Controlling Debate Rounds

The --peer-analysis-max-rounds flag controls how many rounds of debate are allowed before the analysis is finalized:

rootcoz analyze my-job --build-number 42 \
  --peers "gemini:gemini-2.5-pro" \
  --peer-analysis-max-rounds 5
Setting Default Range Description
--peer-analysis-max-rounds 3 1–10 Maximum debate rounds before accepting the result

The environment variable equivalent is PEER_ANALYSIS_MAX_ROUNDS.

Tip: More rounds give AIs more chances to reach consensus, but increase analysis time and token usage. For most cases, the default of 3 rounds is sufficient.

Controlling Parallelism

Peer AI calls run in parallel by default. The MAX_CONCURRENT_AI_CALLS environment variable (default: 3) limits how many peer calls execute simultaneously. You can also override this per-request with --max-concurrent-ai-calls.

Advanced Usage

Model Names with Parameters

Some providers support model parameters in bracket syntax. Commas inside brackets are handled correctly:

rootcoz analyze my-job --build-number 42 \
  --peers "cursor:gpt-5.4[context=272k,reasoning=medium],gemini:gemini-2.5-pro"

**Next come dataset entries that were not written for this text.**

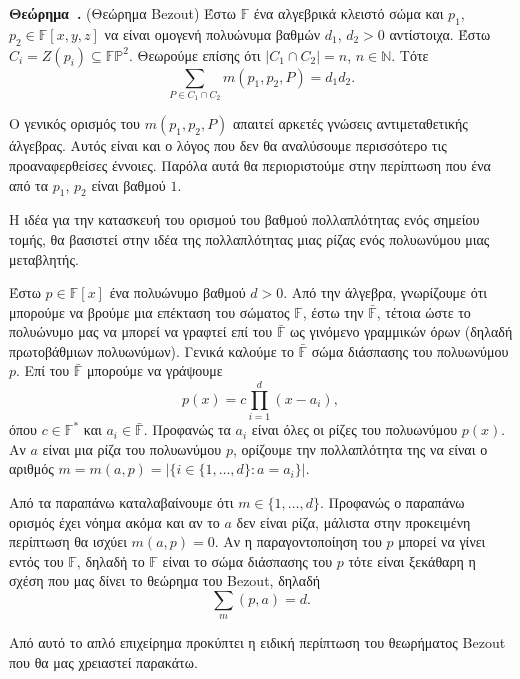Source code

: \documentclass[12pt, a4paper]{book}
\newcounter{theorem}[section]
\newenvironment{theorem}[1][]{\refstepcounter{theorem}\par\medskip
   \textbf{Θεώρημα~\thetheorem. #1} \rmfamily}{\medskip}
\begin{document}
\begin{theorem} (Θεώρημα \textlatin{Bezout})
Έστω $\mathbb{F}$ ένα αλγεβρικά κλειστό σώμα και $p_1$, $p_2 \in \mathbb{F}[x,y,z]$ να είναι ομογενή πολυώνυμα βαθμών $d_1$, $d_2 >0$ αντίστοιχα. Έστω $C_i = Z(p_i) \subseteq \mathbb{F}\mathbb{P}^2$. Θεωρούμε επίσης ότι $|C_1 \cap C_2 | = n$, $n \in \mathbb{N}$. Τότε
\begin{displaymath}
\sum_{P \in C_1 \cap C_2}m(p_1,p_2,P)=d_1d_2.
\end{displaymath}
\end{theorem}

Ο γενικός ορισμός του $m(p_1,p_2,P)$ απαιτεί αρκετές γνώσεις αντιμεταθετικής άλγεβρας. Αυτός είναι και ο λόγος που δεν θα αναλύσουμε περισσότερο τις προαναφερθείσες έννοιες. Παρόλα αυτά θα περιοριστούμε στην περίπτωση που ένα από τα  $p_1$, $p_2$  είναι βαθμού $1$.

Η ιδέα για την κατασκευή του ορισμού του βαθμού πολλαπλότητας ενός σημείου τομής, θα βασιστεί στην ιδέα της πολλαπλότητας μιας ρίζας ενός πολυωνύμου μιας μεταβλητής. 


Έστω $p \in \mathbb{F}[x]$ ένα πολυώνυμο βαθμού $d > 0$. Από την άλγεβρα, γνωρίζουμε ότι μπορούμε να βρούμε μια επέκταση του σώματος $\mathbb{F}$, έστω την $\mathbb{\bar{F}}$, τέτοια ώστε το πολυώνυμο μας να μπορεί να γραφτεί επί του $\mathbb{\bar{F}}$ ως γινόμενο γραμμικών όρων (δηλαδή πρωτοβάθμιων πολυωνύμων). Γενικά καλούμε το $\mathbb{\bar{F}}$ σώμα διάσπασης του πολυωνύμου $p$. Επί του $\mathbb{\bar{F}}$ μπορούμε να γράψουμε
\begin{displaymath}
p(x)=c \prod_{i=1}^d(x-a_i),
\end{displaymath}
όπου $c \in \mathbb{F}^*$ και $a_i \in \mathbb{\bar{F}}$. Προφανώς τα $a_i$ είναι όλες οι ρίζες του πολυωνύμου $p(x)$. Αν $a$ είναι μια ρίζα του πολυωνύμου $p$, ορίζουμε την πολλαπλότητα της να είναι ο αριθμός $m=m(a,p) = |\{i \in \{1,…,d\}:a=a_i\}|$.

Από τα παραπάνω καταλαβαίνουμε ότι $m \in \{1,…,d\}$. Προφανώς ο παραπάνω ορισμός έχει νόημα ακόμα και αν το $a$ δεν είναι ρίζα, μάλιστα στην προκειμένη περίπτωση θα ισχύει $m(a,p)=0$. Αν η παραγοντοποίηση του $p$ μπορεί να γίνει εντός του $\mathbb{F}$, δηλαδή το $\mathbb{F}$ είναι το σώμα διάσπασης του $p$ τότε είναι ξεκάθαρη η σχέση που μας δίνει το θεώρημα του \textlatin{Bezout}, δηλαδή
\begin{displaymath}
 \sum_m(p,a)=d.
\end{displaymath}

Από αυτό το απλό επιχείρημα προκύπτει η ειδική περίπτωση του θεωρήματος \textlatin{Bezout} που θα μας χρειαστεί παρακάτω.
\end{document}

Classification Values in the Debate

Peers classify failures using the same three categories as the primary AI:

  • CODE ISSUE — The test itself is broken
  • PRODUCT BUG — The product under test has a defect
  • INFRASTRUCTURE — Environment or infrastructure problem

Agreement is determined by matching these classifications (case-insensitive). A peer that returns an invalid classification is excluded from consensus.

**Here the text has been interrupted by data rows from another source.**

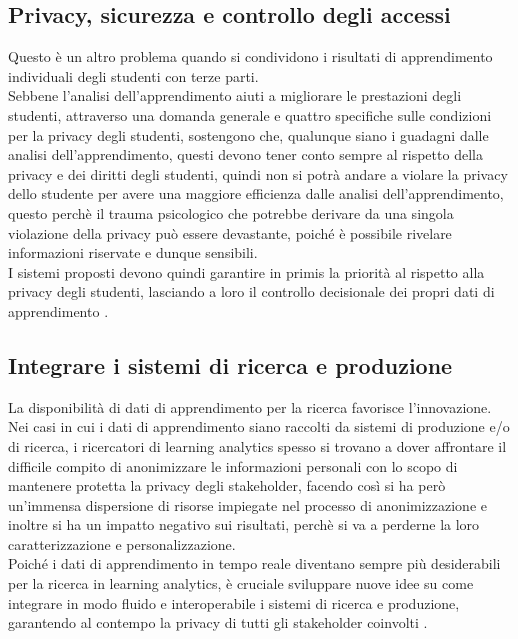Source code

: \subsection{Privacy, sicurezza e controllo degli accessi}
Questo è un altro problema quando si condividono i risultati di apprendimento individuali degli studenti con terze parti. 
\\Sebbene l'analisi dell'apprendimento aiuti a migliorare le prestazioni degli studenti, attraverso una domanda generale e quattro specifiche sulle condizioni per la privacy degli studenti, sostengono che, qualunque siano i guadagni dalle analisi dell'apprendimento, questi devono tener conto sempre al rispetto della privacy e dei diritti degli studenti,
quindi non si potrà andare a violare la privacy dello studente per avere una maggiore efficienza dalle analisi dell'apprendimento,
questo perchè il trauma psicologico che potrebbe derivare da una singola violazione della privacy può essere devastante, poiché è possibile rivelare informazioni riservate e dunque sensibili. 
\\I sistemi proposti devono quindi garantire in primis la priorità al rispetto alla privacy degli studenti, lasciando a loro il controllo decisionale dei propri dati di apprendimento \cite{ocheja2018connecting}.

\subsection{Integrare i sistemi di ricerca e produzione}
La disponibilità di dati di apprendimento per la ricerca favorisce l'innovazione. 
Nei casi in cui i dati di apprendimento siano raccolti da sistemi di produzione e/o di ricerca, i ricercatori di learning analytics spesso si trovano a dover affrontare il difficile compito di anonimizzare le informazioni personali con lo scopo di mantenere protetta la privacy degli stakeholder, facendo così si ha però un'immensa dispersione di risorse impiegate nel processo di anonimizzazione e inoltre si ha un impatto negativo sui risultati, perchè si va a perderne la loro caratterizzazione e personalizzazione. 
\\Poiché i dati di apprendimento in tempo reale diventano sempre più desiderabili per la ricerca in learning analytics, è cruciale sviluppare nuove idee su come integrare in modo fluido e interoperabile i sistemi di ricerca e produzione, garantendo al contempo la privacy di tutti gli stakeholder coinvolti \cite{ocheja2018connecting}.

What Happens When Consensus Fails

When the maximum number of rounds is exhausted without consensus:

  • The primary AI's latest analysis is used as the final result.
  • The debate trail is preserved in the results so you can review each AI's reasoning.
  • If the primary AI returned an empty classification, rootcoz falls back to peer consensus — adopting the classification that the majority of peers agreed on. If there's no majority, the most frequent classification is used.

Fallback Behavior

Peer analysis is designed to be resilient:

  • If a peer AI call fails (timeout, error, unparseable response), that peer is excluded from the consensus check. The remaining peers continue.
  • If all peers fail in a round, the primary AI's current analysis is used.
  • If a revision round fails, the primary AI keeps its previous analysis and the debate continues.
  • Peer failures never crash the overall analysis pipeline — you always get a result.

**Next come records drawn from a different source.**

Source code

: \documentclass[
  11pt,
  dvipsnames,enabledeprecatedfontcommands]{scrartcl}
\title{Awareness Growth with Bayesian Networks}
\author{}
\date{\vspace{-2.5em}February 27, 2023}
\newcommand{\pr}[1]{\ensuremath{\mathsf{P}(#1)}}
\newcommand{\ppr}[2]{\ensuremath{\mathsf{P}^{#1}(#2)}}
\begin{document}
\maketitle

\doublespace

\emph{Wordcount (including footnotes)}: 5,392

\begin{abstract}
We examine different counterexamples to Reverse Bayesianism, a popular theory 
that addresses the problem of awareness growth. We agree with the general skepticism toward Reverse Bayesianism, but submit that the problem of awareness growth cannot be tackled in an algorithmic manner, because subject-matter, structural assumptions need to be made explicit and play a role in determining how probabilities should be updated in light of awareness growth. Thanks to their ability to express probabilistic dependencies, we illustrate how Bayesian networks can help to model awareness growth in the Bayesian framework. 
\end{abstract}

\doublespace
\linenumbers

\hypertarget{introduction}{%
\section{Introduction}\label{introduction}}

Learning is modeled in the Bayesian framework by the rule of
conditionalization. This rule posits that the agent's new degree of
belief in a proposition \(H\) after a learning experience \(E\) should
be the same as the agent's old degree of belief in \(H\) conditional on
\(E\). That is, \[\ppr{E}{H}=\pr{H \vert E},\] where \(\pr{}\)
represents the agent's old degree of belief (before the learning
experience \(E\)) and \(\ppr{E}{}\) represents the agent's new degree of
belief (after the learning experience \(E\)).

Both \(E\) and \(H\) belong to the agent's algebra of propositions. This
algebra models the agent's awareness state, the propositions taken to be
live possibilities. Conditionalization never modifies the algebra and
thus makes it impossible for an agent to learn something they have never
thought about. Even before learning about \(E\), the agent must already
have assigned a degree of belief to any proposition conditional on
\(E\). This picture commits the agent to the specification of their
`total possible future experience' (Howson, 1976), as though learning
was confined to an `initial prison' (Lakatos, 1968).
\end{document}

Combining with Other Features

Peer analysis works with all analysis sources and features:

# With JUnit XML source
rootcoz analyze --source file --file results.xml \
  --peers "gemini:gemini-2.5-pro,claude:claude-sonnet-4-20250514"

# With additional repos for context
rootcoz analyze my-job --build-number 42 \
  --peers "gemini:gemini-2.5-pro" \
  --additional-repos "product:https://github.com/org/product"

# With custom prompt
rootcoz analyze my-job --build-number 42 \
  --peers "cursor:gpt-5.4-xhigh,gemini:gemini-2.5-pro" \
  --raw-prompt "Focus on network-related failures"

See Analyzing Test Failures for details on analysis sources and options.

Re-Analyzing with Different Peers

You can re-analyze a completed job with different peer configurations from the web UI or CLI. The new peer debate replaces the previous analysis for the re-analyzed failure groups.

See Reviewing Analysis Results for how to trigger re-analysis.

Troubleshooting

"Unsupported provider" error when setting peers Valid providers are claude, gemini, and cursor. Check for typos in your --peers value.

Consensus never reached (always uses max rounds) This typically means the failure is genuinely ambiguous. Consider:

  • Providing more context with --additional-repos or --raw-prompt
  • Reducing max rounds if you're comfortable with majority-vote fallback
  • Reviewing the debate trail in the UI to understand each AI's reasoning

Peer analysis is slow Each round involves parallel AI calls plus a revision call. To speed things up:

  • Reduce --peer-analysis-max-rounds (e.g., to 1 or 2)
  • Use fewer peers
  • Increase MAX_CONCURRENT_AI_CALLS if your providers support higher concurrency

Token usage is higher than expected Peer analysis multiplies token usage — each round includes one call per peer plus a potential revision call by the primary AI. Monitor token usage on the admin dashboard. See Environment Variables and Configuration for token usage settings.